I need to run an inference pipeline which uses a fastai (v2) resnet18 binary classifier model along with a few pure pytorch models. The pytorch models were trained with different pre-processing steps. I am trying to use a single dataloader to read the files just once and prepare different tensors for the various models.

I have the following code for batch inference with the fastai model:

from fastai.vision.all import *

learn = load_learner('export.pkl')
learn.model.to('cuda:0')

# sample_files is a list of file paths
test_dl = learn.dls.test_dl(sample_files)
preds, _ = learn.get_preds(dl=test_dl)
print(preds)

and this outputs:

tensor([[0.8155, 0.1845],
        [0.9797, 0.0203],
        [0.9990, 0.0010],
        [0.7240, 0.2760],
        [0.1400, 0.8600],
        [0.9983, 0.0017],
        [0.4284, 0.5716],
        [0.8841, 0.1159]])

I am trying to now extract the pytorch model out of this fastai learner and write my own data loader.

The fastai model was built with the following data block:

dblock = DataBlock(blocks=(ImageBlock, CategoryBlock),
                   get_items=get_image_files,
                   get_y=parent_label,
                   splitter=GrandparentSplitter(),
                   item_tfms=Resize(img_size))

The only preprocessing done during training is the resize.
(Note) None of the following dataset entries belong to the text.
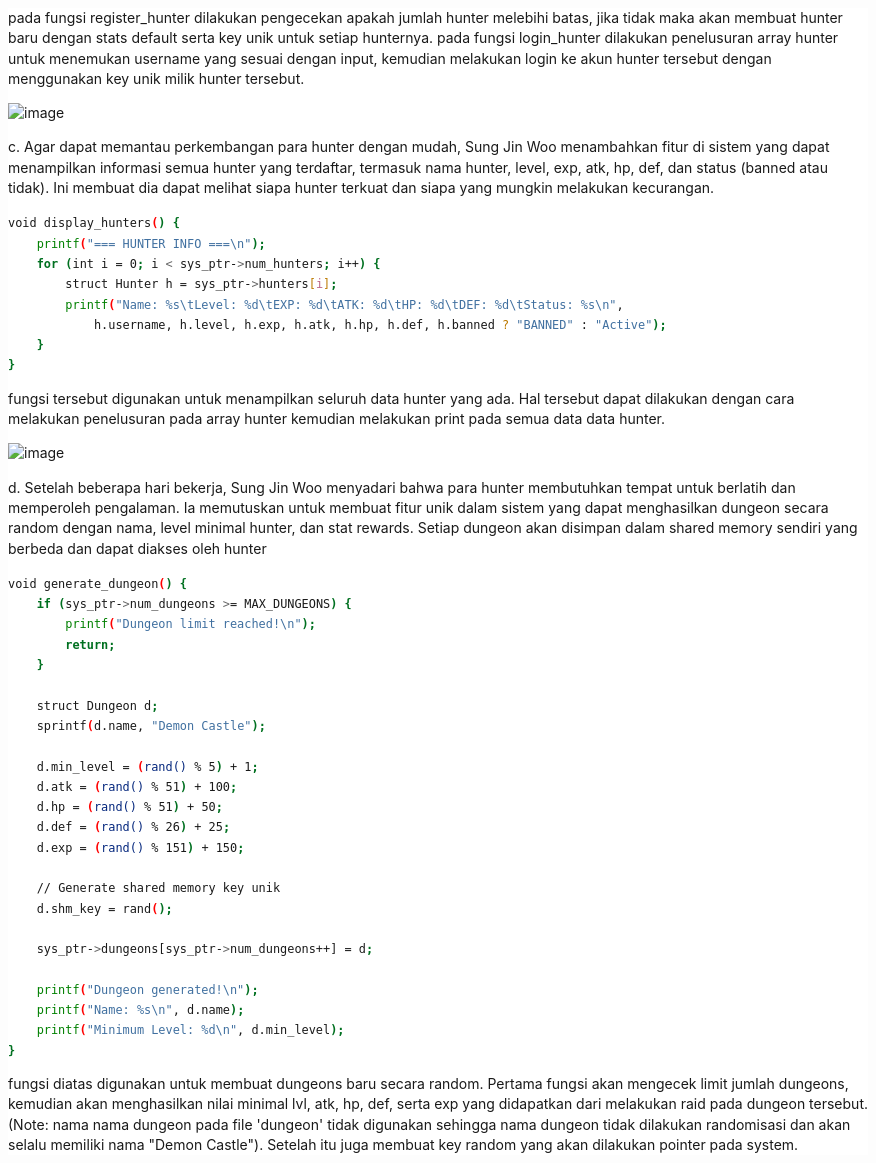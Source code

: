 
pada fungsi register_hunter dilakukan pengecekan apakah jumlah hunter melebihi batas, jika tidak maka akan membuat hunter baru dengan stats default serta key unik untuk setiap hunternya. pada fungsi login_hunter dilakukan penelusuran array hunter untuk menemukan username yang sesuai dengan input, kemudian melakukan login ke akun hunter tersebut dengan menggunakan key unik milik hunter tersebut.

![image](https://github.com/user-attachments/assets/2c8df226-1202-4b3b-8a73-550a816a0fe5)

c. Agar dapat memantau perkembangan para hunter dengan mudah, Sung Jin Woo menambahkan fitur di sistem yang dapat menampilkan informasi semua hunter yang terdaftar, termasuk nama hunter, level, exp, atk, hp, def, dan status (banned atau tidak). Ini membuat dia dapat melihat siapa hunter terkuat dan siapa yang mungkin melakukan kecurangan.

```bash
void display_hunters() {
    printf("=== HUNTER INFO ===\n");
    for (int i = 0; i < sys_ptr->num_hunters; i++) {
        struct Hunter h = sys_ptr->hunters[i];
        printf("Name: %s\tLevel: %d\tEXP: %d\tATK: %d\tHP: %d\tDEF: %d\tStatus: %s\n",
            h.username, h.level, h.exp, h.atk, h.hp, h.def, h.banned ? "BANNED" : "Active");
    }
}
```
fungsi tersebut digunakan untuk menampilkan seluruh data hunter yang ada. Hal tersebut dapat dilakukan dengan cara melakukan penelusuran pada array hunter kemudian melakukan print pada semua data data hunter.

![image](https://github.com/user-attachments/assets/6462d690-273c-4e58-9ab0-703986ff9239)

d.	Setelah beberapa hari bekerja, Sung Jin Woo menyadari bahwa para hunter membutuhkan tempat untuk berlatih dan memperoleh pengalaman. Ia memutuskan untuk membuat fitur unik dalam sistem yang dapat menghasilkan dungeon secara random dengan nama, level minimal hunter, dan stat rewards. Setiap dungeon akan disimpan dalam shared memory sendiri yang berbeda dan dapat diakses oleh hunter

```bash
void generate_dungeon() {
    if (sys_ptr->num_dungeons >= MAX_DUNGEONS) {
        printf("Dungeon limit reached!\n");
        return;
    }

    struct Dungeon d;
    sprintf(d.name, "Demon Castle");

    d.min_level = (rand() % 5) + 1;
    d.atk = (rand() % 51) + 100;
    d.hp = (rand() % 51) + 50;
    d.def = (rand() % 26) + 25;
    d.exp = (rand() % 151) + 150;

    // Generate shared memory key unik
    d.shm_key = rand();

    sys_ptr->dungeons[sys_ptr->num_dungeons++] = d;

    printf("Dungeon generated!\n");
    printf("Name: %s\n", d.name);
    printf("Minimum Level: %d\n", d.min_level);
}
```
fungsi diatas digunakan untuk membuat dungeons baru secara random. Pertama fungsi akan mengecek limit jumlah dungeons, kemudian akan menghasilkan nilai minimal lvl, atk, hp, def, serta exp yang didapatkan dari melakukan raid pada dungeon tersebut. (Note: nama nama dungeon pada file 'dungeon' tidak digunakan sehingga nama dungeon tidak dilakukan randomisasi dan akan selalu memiliki nama "Demon Castle"). Setelah itu juga membuat key random yang akan dilakukan pointer pada system.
I wrote the following custom data loader to do the same pre-processing done during training i.e. just resize:

import cv2
from torch.utils.data import Dataset, DataLoader

class ImageDataset(Dataset):
    def __init__(self, file_paths, img_size):
        self.file_paths = file_paths
        self.img_size = img_size
    
    def __getitem__(self, index):
        fpath = self.file_paths[index]
        img = cv2.imread(str(fpath))
        img = cv2.resize(img, (self.img_size, self.img_size), 
                         interpolation=cv2.INTER_AREA)
        # transpose (height, width, channels) to (channels, height, width)
        img = img.transpose(2,0,1)
        return img
    
    def __len__(self):
        return len(self.file_paths)

And then this to do the inference:

import torch.nn.functional as F

dataset = ImageDataset(sample_files, img_size=480)
loader = DataLoader(dataset, batch_size=32, num_workers=3)

with torch.no_grad():
    for batch in loader:
        batch = batch.float().to('cuda:0')
        preds = learn.model(batch)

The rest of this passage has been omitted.